[Problem details]: Output the line that contains "- [Alerts](../users-guide/15-alerts.md)" and every line after it to the end of the entries, with nothing added or left out.

### Supplied material ###

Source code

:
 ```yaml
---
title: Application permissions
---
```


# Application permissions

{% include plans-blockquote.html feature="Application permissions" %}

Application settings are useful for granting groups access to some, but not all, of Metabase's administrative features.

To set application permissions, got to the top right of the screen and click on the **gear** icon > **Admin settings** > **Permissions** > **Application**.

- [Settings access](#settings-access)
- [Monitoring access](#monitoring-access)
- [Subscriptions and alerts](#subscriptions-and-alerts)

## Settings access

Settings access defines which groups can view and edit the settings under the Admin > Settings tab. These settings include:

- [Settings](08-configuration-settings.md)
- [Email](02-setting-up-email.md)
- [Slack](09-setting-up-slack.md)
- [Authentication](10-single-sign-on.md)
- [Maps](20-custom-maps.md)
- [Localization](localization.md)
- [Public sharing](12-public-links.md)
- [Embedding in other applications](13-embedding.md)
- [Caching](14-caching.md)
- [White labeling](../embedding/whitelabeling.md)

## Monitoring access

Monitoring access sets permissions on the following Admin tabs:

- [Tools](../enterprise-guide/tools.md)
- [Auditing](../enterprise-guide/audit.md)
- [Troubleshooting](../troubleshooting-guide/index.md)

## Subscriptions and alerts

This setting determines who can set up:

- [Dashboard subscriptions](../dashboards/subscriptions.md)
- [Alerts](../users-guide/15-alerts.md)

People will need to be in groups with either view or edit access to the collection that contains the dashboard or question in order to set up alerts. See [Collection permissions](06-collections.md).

###

[Solution below]:
- [Alerts](../users-guide/15-alerts.md)

People will need to be in groups with either view or edit access to the collection that contains the dashboard or question in order to set up alerts. See [Collection permissions](06-collections.md).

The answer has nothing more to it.